Table of Contents

Class TextExtraction

Namespace
LMKit.Extraction
Assembly
LM-Kit.NET.dll

Provides functionality to extract structured data from unstructured content using a language model.

public sealed class TextExtraction
Inheritance
TextExtraction
Inherited Members

Remarks

The TextExtraction class enables you to define a set of elements to extract from various content sources, including plain text, images, PDF documents, HTML files, and Microsoft Office formats (DOCX, XLSX, PPTX). It leverages a language model to parse the content and extract the specified elements into structured data.

For a complete list of supported file formats, see the Attachment class documentation.

Constructors

TextExtraction(LM)

Initializes a new instance of the TextExtraction class with the specified language model.

Fields

Description

Gets or sets the description for the current extraction schema. This value is automatically populated from the schema's "description" field when calling SetElementsFromJsonSchema(string).

Title

Gets or sets the title for the current extraction schema.
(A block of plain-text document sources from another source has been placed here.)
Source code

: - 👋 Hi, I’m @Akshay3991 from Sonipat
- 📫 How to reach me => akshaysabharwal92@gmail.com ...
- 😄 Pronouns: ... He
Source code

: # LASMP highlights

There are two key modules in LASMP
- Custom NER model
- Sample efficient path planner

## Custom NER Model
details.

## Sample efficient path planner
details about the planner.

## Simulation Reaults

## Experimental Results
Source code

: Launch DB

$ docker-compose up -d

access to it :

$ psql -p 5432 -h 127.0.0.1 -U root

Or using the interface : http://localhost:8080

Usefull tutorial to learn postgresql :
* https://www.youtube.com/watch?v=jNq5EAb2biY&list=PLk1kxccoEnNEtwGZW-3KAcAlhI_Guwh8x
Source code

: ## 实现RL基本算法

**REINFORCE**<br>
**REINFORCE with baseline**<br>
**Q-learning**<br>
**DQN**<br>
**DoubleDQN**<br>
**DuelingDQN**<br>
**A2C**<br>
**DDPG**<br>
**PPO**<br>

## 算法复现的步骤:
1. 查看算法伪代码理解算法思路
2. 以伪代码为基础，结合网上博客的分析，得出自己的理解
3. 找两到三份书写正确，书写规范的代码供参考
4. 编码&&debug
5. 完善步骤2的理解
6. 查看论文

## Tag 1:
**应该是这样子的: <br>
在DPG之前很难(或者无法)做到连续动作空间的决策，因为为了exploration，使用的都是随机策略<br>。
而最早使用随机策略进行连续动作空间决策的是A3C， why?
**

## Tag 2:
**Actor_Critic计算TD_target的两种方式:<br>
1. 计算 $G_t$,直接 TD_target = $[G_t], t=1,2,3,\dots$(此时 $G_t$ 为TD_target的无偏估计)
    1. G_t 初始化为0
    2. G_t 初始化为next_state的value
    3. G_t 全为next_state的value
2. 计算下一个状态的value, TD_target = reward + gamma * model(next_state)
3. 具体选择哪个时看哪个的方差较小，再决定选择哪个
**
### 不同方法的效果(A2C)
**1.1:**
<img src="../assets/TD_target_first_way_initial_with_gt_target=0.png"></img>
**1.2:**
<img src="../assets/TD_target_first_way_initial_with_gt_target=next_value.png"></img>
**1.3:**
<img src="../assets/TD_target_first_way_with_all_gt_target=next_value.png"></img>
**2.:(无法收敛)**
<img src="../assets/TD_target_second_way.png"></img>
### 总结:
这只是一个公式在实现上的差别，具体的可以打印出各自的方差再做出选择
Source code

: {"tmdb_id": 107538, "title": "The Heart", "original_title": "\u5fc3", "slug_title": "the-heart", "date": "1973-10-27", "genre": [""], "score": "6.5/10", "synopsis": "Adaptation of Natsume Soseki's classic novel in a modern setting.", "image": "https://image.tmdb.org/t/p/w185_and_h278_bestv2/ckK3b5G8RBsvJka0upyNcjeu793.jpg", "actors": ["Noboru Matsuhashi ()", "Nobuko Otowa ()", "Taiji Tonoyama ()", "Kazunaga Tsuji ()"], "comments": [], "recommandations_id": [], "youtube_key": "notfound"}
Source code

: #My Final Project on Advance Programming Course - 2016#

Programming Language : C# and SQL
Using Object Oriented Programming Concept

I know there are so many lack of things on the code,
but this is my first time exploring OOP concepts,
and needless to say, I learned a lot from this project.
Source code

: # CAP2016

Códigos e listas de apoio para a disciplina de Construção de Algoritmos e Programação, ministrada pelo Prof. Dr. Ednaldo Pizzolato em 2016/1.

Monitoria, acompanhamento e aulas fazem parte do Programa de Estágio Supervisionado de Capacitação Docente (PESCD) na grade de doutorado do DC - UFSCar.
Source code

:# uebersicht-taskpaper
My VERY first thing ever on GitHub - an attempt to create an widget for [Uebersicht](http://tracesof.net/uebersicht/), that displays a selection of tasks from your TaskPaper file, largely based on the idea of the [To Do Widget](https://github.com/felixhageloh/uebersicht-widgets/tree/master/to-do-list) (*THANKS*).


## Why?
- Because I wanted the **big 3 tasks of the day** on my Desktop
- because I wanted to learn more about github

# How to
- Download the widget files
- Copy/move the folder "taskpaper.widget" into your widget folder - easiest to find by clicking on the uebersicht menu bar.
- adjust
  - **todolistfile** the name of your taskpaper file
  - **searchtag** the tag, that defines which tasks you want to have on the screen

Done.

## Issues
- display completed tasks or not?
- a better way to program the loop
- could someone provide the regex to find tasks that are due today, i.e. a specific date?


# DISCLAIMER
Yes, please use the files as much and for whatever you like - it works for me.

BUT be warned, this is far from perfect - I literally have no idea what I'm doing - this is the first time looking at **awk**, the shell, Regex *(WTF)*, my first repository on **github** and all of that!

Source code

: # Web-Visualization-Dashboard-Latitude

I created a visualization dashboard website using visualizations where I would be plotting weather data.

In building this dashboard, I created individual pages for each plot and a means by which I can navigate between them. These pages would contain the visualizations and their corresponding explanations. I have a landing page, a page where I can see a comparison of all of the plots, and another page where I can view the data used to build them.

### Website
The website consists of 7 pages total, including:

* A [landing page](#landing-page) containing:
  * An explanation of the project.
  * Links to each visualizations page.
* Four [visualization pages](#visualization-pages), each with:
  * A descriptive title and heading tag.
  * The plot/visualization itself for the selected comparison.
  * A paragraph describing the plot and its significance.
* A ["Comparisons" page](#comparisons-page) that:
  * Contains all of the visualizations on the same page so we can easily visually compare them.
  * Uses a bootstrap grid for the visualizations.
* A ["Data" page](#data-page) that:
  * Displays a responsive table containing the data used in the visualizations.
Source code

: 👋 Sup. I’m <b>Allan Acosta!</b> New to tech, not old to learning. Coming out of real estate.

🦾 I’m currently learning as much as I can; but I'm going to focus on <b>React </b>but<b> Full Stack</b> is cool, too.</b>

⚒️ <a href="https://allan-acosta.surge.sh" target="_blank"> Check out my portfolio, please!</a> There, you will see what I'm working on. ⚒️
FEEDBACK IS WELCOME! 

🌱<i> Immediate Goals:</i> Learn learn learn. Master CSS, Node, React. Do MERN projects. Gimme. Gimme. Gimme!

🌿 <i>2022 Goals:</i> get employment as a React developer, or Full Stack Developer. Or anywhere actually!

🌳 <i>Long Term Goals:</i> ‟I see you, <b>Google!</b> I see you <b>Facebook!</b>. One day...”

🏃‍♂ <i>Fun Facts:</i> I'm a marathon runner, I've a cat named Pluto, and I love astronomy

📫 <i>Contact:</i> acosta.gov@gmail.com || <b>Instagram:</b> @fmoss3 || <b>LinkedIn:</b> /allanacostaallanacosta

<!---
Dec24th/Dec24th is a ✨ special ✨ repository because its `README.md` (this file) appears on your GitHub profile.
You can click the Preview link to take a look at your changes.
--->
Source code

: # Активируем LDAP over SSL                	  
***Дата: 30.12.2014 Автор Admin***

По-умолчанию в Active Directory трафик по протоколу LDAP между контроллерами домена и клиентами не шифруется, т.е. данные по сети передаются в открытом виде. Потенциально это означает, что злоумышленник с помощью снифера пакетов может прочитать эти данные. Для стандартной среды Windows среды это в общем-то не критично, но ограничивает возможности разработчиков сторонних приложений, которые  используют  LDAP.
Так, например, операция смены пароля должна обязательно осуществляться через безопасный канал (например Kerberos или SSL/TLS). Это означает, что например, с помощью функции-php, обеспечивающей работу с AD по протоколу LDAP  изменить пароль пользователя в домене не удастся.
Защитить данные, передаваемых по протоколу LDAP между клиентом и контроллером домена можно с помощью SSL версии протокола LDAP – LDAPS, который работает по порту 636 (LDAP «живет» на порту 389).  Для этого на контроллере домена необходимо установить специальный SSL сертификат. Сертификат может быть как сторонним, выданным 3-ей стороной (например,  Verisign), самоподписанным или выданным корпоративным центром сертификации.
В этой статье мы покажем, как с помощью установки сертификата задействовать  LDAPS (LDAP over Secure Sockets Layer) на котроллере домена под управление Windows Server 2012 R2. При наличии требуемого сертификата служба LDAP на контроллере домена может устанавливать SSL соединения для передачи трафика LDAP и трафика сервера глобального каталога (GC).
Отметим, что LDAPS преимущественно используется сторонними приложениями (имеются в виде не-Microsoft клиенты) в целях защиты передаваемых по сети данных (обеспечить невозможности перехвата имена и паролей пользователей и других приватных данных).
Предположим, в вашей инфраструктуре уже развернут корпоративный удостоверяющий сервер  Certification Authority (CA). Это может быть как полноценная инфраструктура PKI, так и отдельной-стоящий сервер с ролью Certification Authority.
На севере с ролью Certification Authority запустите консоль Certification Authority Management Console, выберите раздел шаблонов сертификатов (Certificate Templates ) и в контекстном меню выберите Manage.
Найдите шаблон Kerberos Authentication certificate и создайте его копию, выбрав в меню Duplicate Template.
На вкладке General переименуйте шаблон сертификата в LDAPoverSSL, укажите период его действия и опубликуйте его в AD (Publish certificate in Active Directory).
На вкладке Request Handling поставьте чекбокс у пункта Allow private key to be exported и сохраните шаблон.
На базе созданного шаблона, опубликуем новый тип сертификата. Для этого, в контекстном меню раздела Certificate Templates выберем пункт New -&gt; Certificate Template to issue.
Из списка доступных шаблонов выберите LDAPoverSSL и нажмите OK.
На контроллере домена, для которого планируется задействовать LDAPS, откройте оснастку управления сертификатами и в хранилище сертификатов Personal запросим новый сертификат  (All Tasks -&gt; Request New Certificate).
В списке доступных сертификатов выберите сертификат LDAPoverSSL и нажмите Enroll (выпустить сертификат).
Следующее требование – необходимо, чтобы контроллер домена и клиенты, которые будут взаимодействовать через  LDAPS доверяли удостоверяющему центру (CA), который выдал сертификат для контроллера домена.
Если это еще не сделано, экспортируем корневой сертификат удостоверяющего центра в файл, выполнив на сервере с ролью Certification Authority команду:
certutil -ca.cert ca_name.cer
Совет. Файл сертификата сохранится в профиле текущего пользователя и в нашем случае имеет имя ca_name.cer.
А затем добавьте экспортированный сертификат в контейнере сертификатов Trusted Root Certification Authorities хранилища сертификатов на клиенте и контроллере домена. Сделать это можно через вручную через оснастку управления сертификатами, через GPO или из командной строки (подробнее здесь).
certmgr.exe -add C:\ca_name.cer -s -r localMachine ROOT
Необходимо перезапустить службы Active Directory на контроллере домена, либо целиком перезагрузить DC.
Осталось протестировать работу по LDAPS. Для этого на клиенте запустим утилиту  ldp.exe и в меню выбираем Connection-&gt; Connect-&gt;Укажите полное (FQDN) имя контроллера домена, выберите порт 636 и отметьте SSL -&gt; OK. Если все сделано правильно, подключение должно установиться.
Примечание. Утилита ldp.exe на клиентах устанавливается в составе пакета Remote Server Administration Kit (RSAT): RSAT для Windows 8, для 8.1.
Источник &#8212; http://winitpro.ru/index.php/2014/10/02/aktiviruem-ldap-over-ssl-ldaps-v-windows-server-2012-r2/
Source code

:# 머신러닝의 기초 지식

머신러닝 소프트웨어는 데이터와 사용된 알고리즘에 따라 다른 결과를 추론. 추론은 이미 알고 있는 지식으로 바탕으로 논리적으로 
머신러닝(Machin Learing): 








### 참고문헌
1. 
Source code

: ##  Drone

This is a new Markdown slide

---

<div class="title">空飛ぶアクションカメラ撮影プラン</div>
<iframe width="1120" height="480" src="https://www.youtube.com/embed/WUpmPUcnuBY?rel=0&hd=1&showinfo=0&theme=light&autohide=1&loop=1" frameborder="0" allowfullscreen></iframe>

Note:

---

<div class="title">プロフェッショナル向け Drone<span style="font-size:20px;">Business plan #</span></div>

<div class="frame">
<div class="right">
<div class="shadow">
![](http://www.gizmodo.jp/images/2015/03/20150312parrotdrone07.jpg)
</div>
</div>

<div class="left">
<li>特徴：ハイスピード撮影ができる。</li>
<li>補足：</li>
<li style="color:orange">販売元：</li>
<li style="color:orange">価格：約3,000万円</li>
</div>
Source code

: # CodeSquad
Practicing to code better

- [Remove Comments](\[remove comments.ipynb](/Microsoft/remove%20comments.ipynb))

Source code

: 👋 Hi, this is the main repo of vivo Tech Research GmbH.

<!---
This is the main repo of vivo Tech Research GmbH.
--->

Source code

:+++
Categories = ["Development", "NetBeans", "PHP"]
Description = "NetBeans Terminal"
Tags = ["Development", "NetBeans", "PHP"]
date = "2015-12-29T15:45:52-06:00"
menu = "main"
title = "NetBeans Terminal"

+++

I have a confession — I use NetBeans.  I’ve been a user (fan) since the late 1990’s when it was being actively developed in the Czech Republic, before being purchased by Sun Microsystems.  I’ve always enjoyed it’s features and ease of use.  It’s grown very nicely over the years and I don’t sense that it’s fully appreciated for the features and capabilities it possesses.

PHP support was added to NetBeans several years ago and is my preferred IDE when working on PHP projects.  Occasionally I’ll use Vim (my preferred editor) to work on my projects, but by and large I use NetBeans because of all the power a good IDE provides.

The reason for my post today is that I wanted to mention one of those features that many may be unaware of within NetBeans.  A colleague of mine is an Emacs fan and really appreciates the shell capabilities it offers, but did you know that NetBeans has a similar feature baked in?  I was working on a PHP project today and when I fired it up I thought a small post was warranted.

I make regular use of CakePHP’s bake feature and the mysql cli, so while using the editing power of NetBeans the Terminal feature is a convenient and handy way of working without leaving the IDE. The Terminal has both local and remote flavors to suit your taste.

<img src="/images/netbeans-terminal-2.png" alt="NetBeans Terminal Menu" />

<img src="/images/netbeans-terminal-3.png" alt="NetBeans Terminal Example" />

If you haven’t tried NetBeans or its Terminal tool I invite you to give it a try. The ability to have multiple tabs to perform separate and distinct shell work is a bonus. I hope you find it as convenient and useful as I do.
This value is automatically populated from the schema's "title" field when calling SetElementsFromJsonSchema(string).

Properties

Elements

Gets or sets the list of TextExtractionElement instances that define which elements to extract from the content.

Guidance

Gets or sets semantic guidance for the extraction process.

JsonSchema

Gets the JSON schema representation of the extraction elements.

MaximumContextLength

Gets or sets the maximum context length (in tokens) allowed for the language model during text extraction.

Model

Gets the language model instance used to drive the extraction process.

NullOnDoubt

Gets or sets a value indicating whether the language model should return null for uncertain content rather than risk an aggressive extraction that could lead to false positives.

OcrEngine

Gets or sets an optional OcrEngine used to perform traditional OCR on raster content.

PreferredInferenceModality

Gets or sets the preferred modality for inference. This determines whether text, image, or both modalities are used when processing input. Defaults to Multimodal.

Methods

ClearContent()

Removes all previously set input (both text and attachments) so that no content remains for extraction.

Parse(CancellationToken)

Parses the content synchronously to extract the defined elements.

ParseAsync(CancellationToken)

Parses the content asynchronously to extract the defined elements.

SchemaDiscovery(CancellationToken)

Discovers an optimal JSON Schema for the current input content.

SchemaDiscoveryAsync(CancellationToken)

Asynchronously discovers an optimal JSON Schema for the current input content.

SetContent(Attachment)

Adds all pages of an attachment to be processed for data extraction.

SetContent(Attachment, int)

Adds a specific page of an attachment to be processed for data extraction.

SetContent(Attachment, string)

Adds specified pages of an attachment to be processed for data extraction.

SetContent(ImageBuffer)

Sets the content for extraction from the specified image buffer.

SetContent(IEnumerable<Attachment>)

Adds multiple attachments to be processed for data extraction.

SetContent(string)

Sets the text content from which elements will be extracted.

SetElementsFromJsonSchema(string)

Configures the text extraction elements by parsing a JSON schema.